2. A process for the preparation of atazanavir sulfate in amorphous form
comprising
a) Refluxing/dissolving atazanavir sulfate in organic solvent
b) filtering the solution of step a) and
c) spray drying the filtrate of step b) under inert atmosphere.
d) recovering amorphous atazanavir sulfate

3. The process of claim 1 or 2 wherein the organic solvent is any solvent capable of
dissolving atazanavir or its salt form.
4. The process of claim 3 wherein the organic solvent is polar organic solvent.
5. The process of claim 1 or 2 wherein the filtrate is spray dried at temperature
range between 40-120°C.
6. The process of claim 1 or 2 wherein recovery comprises drying of spray dried
product under vacuum.
7. The process of claim 1 or 2 wherein inert atmosphere is of nitrogen.

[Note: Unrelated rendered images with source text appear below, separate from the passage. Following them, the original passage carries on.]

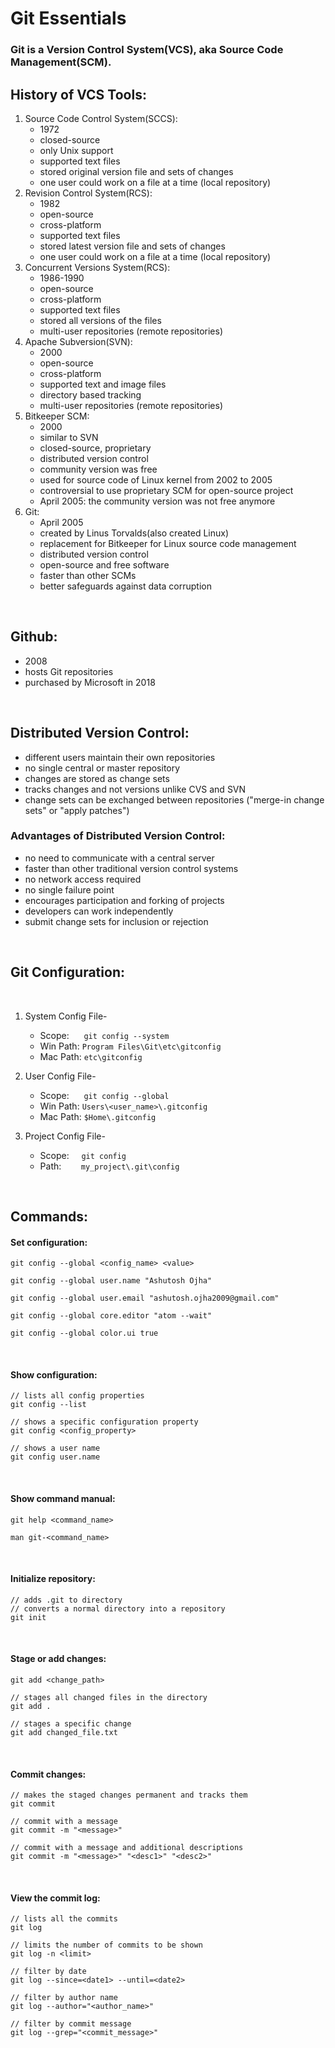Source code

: # Git Essentials

### Git is a Version Control System(VCS), aka Source Code Management(SCM).

## History of VCS Tools:

1. Source Code Control System(SCCS):
    - 1972
    - closed-source
    - only Unix support
    - supported text files
    - stored original version file and sets of changes
    - one user could work on a file at a time (local repository)
2. Revision Control System(RCS):
    - 1982
    - open-source
    - cross-platform
    - supported text files
    - stored latest version file and sets of changes
    - one user could work on a file at a time (local repository)
3. Concurrent Versions System(RCS):
    - 1986-1990
    - open-source
    - cross-platform
    - supported text files
    - stored all versions of the files
    - multi-user repositories (remote repositories)
4. Apache Subversion(SVN):
    - 2000
    - open-source
    - cross-platform
    - supported text and image files
    - directory based tracking
    - multi-user repositories (remote repositories)
5. Bitkeeper SCM:
    - 2000
    - similar to SVN
    - closed-source, proprietary
    - distributed version control
    - community version was free
    - used for source code of Linux kernel from 2002 to 2005
    - controversial to use proprietary SCM for open-source project
    - April 2005: the community version was not free anymore
6. Git:
    - April 2005
    - created by Linus Torvalds(also created Linux)
    - replacement for Bitkeeper for Linux source code management
    - distributed version control
    - open-source and free software
    - faster than other SCMs
    - better safeguards against data corruption

<br>

## Github:
- 2008
- hosts Git repositories
- purchased by Microsoft in 2018

<br>

## Distributed Version Control:
- different users maintain their own repositories
- no single central or master repository
- changes are stored as change sets
- tracks changes and not versions unlike CVS and SVN
- change sets can be exchanged between repositories ("merge-in change sets" or "apply patches")

### Advantages of Distributed Version Control:
- no need to communicate with a central server
- faster than other traditional version control systems
- no network access required
- no single failure point
- encourages participation and forking of projects
- developers can work independently
- submit change sets for inclusion or rejection

<br>

## Git Configuration:
&nbsp;
1. System Config File-
    - Scope:&nbsp;&nbsp;&nbsp;&nbsp;&nbsp;&nbsp;`git config --system`
    - Win Path:&nbsp;`Program Files\Git\etc\gitconfig`
    - Mac Path:&nbsp;`etc\gitconfig`

2. User Config File-
    - Scope:&nbsp;&nbsp;&nbsp;&nbsp;&nbsp;&nbsp;`git config --global`
    - Win Path:&nbsp;`Users\<user_name>\.gitconfig`
    - Mac Path:&nbsp;`$Home\.gitconfig`

3. Project Config File-
    - Scope:&nbsp;&nbsp;&nbsp;&nbsp;&nbsp;`git config`
    - Path:&nbsp;&nbsp;&nbsp;&nbsp;&nbsp;&nbsp;&nbsp;&nbsp;`my_project\.git\config`

<br>

## Commands:

#### Set configuration:
    git config --global <config_name> <value>

    git config --global user.name "Ashutosh Ojha"

    git config --global user.email "ashutosh.ojha2009@gmail.com"

    git config --global core.editor "atom --wait"
    
    git config --global color.ui true

<br>

#### Show configuration:
    // lists all config properties
    git config --list

    // shows a specific configuration property
    git config <config_property>

    // shows a user name
    git config user.name

<br>

#### Show command manual:
    git help <command_name>

    man git-<command_name>

<br>

#### Initialize repository:
    // adds .git to directory
    // converts a normal directory into a repository
    git init 

<br>

#### Stage or add changes:
    git add <change_path>

    // stages all changed files in the directory
    git add .

    // stages a specific change
    git add changed_file.txt 

<br>

#### Commit changes:
    // makes the staged changes permanent and tracks them
    git commit

    // commit with a message
    git commit -m "<message>"

    // commit with a message and additional descriptions
    git commit -m "<message>" "<desc1>" "<desc2>"

<br>

#### View the commit log:
    // lists all the commits
    git log

    // limits the number of commits to be shown
    git log -n <limit>

    // filter by date
    git log --since=<date1> --until=<date2>
    
    // filter by author name
    git log --author="<author_name>"

    // filter by commit message
    git log --grep="<commit_message>"

<br>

8. A process for the preparation of atazanavir or salt thereof in amorphous form, which process comprises
a) dissolving atazanavir or its salt in organic solvent
b) filtering the solution of step a)
c) drying the filtrate of step b) by agitated thin film dryer
d) recovering the pure product.
9. A process for the preparation of atazanavir sulfate in amorphous form, which
process comprises
a) dissolving atazanavir sulfate in organic solvent
b) filtering the solution of step a)
c) drying the filtrate of step b) by agitated thin film dryer
d) recovering the pure product.

10. The process of claim 8 or 9 wherein the organic solvent is any solvent capable
of dissolving atazanavir or its salt form.
11. The process of claim 10 wherein the organic solvent is polar organic solvent.

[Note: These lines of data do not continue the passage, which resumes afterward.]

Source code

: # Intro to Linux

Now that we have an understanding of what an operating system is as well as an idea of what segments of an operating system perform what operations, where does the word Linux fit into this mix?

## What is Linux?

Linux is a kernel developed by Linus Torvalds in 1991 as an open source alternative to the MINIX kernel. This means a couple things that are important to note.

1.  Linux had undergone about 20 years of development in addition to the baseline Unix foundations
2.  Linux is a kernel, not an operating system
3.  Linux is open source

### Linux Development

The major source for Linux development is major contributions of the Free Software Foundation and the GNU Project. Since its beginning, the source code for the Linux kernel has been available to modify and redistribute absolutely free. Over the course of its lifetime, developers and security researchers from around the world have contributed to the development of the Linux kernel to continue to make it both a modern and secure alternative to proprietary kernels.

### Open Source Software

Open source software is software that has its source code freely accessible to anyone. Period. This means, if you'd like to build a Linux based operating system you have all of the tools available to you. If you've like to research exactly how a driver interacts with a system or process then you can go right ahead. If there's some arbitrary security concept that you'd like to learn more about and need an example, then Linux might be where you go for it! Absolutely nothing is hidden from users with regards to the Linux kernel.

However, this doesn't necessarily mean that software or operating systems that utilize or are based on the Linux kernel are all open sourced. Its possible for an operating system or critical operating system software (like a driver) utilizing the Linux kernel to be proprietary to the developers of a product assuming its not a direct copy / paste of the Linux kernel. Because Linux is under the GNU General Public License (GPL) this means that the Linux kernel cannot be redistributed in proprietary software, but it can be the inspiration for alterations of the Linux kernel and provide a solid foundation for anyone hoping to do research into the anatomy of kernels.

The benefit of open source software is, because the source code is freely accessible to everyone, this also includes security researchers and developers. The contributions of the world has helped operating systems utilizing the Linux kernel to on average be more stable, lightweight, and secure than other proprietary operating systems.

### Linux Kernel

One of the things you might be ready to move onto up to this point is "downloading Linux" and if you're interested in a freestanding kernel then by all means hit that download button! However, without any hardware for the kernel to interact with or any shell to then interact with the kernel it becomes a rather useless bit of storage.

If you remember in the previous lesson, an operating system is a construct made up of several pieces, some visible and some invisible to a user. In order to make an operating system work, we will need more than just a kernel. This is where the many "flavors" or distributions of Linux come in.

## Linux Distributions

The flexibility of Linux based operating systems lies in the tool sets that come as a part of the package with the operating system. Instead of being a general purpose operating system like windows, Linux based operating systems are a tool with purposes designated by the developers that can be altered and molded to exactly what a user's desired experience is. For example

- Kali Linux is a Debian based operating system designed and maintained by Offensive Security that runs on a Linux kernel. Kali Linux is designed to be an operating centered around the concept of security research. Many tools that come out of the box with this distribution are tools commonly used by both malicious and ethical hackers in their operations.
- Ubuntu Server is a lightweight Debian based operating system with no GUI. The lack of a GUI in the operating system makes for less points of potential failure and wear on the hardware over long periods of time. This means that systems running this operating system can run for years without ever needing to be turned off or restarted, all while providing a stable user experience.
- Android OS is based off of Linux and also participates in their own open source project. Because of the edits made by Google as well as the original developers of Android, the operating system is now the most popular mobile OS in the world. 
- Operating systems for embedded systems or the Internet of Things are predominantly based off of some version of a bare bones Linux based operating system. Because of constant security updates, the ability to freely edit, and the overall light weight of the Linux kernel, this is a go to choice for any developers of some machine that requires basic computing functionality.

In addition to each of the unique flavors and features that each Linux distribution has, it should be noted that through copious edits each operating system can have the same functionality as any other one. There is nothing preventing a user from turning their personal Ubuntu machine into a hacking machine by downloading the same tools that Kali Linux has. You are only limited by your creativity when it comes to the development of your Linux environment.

12. The process of claim 8 or 9 wherein buchi rotavapor is used as agitated thin film
dryer.
13. The process of claim 8 or 9 wherein the filtrate is dried by agitated thin film dryer
at a temperature range between 60°C to 200°C.

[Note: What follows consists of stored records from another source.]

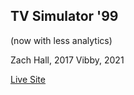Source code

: ## TV Simulator '99

(now with less analytics)

Zach Hall, 2017
Vibby, 2021

[Live Site](http://videotoaster.github.io/program-guide)
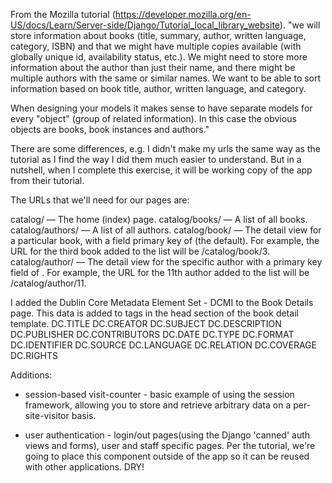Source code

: From the Mozilla tutorial 
(https://developer.mozilla.org/en-US/docs/Learn/Server-side/Django/Tutorial_local_library_website).
"we will store information about books (title, summary, author, written language, category, ISBN) 
and that we might have multiple copies available (with globally unique id, availability status, 
etc.). We might need to store more information about the author than just their name, and there 
might be multiple authors with the same or similar names. We want to be able to sort information 
based on book title, author, written language, and category.

When designing your models it makes sense to have separate models for every "object" 
(group of related information). In this case the obvious objects are books, book instances and authors."

There are some differences, e.g. I didn't make my urls the same way as the tutorial as I find
the way I did them much easier to understand. But in a nutshell, when I complete this exercise,
it will be working copy of the app from their tutorial.

The URLs that we'll need for our pages are:

catalog/ — The home (index) page.
catalog/books/ — A list of all books.
catalog/authors/ — A list of all authors.
catalog/book/<id> — The detail view for a particular book, with a field primary key of <id> 
(the default). For example, the URL for the third book added to the list will be /catalog/book/3.
catalog/author/<id> — The detail view for the specific author with a primary key field of <id>.  For example, 
the URL for the 11th author added to the list will be  /catalog/author/11.

I added the Dublin Core Metadata Element Set - DCMI to the Book Details page. This data is added to
<meta> tags in the head section of the book detail template.
DC.TITLE
DC.CREATOR
DC.SUBJECT
DC.DESCRIPTION
DC.PUBLISHER
DC.CONTRIBUTORS
DC.DATE
DC.TYPE
DC.FORMAT
DC.IDENTIFIER
DC.SOURCE
DC.LANGUAGE
DC.RELATION
DC.COVERAGE
DC.RIGHTS

Additions:
- session-based visit-counter - basic example of using the session framework, allowing you to store
and retrieve arbitrary data on a per-site-visitor basis. 

- user authentication - login/out pages(using the Django 'canned' auth views and forms), user and 
staff specific pages. Per the tutorial, we're going to place this component outside of the app so
it can be reused with other applications. DRY!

14. The process of claim 8 or 9 wherein the product is recovered through drying
under vacuum.
15. A process for the preparation of amorphous atazanavir or salt thereof which
comprises recovering amorphous atazanavir or salt thereof from a solution
thereof in a suitable organic solvent by spray drying or agitator thin film drying
technique.
16. The process of claim 15 wherein the suitable organic solvent is any solvent
capable of dissolving atazanavir or its salt form.
17. Amorphous atazanavir sulfate substantially free from impurities.
18. Atazanavir or salt thereof in amorphous form obtained by a process comprising
lyophilization, solvent precipitation, freeze drying, solvent evaporation, roller
drying, spray drying, agitator thin film drying or mortor pestle technique.
19. The process of claim 1, 8, 15 or 18 wherein the salt is selected from
hydrohalide, sulfate, bisulfate, phosphate, salt of carboxylic acids and salt of
amino acids.
20. Amorphous atazanavir sulfate of high purity.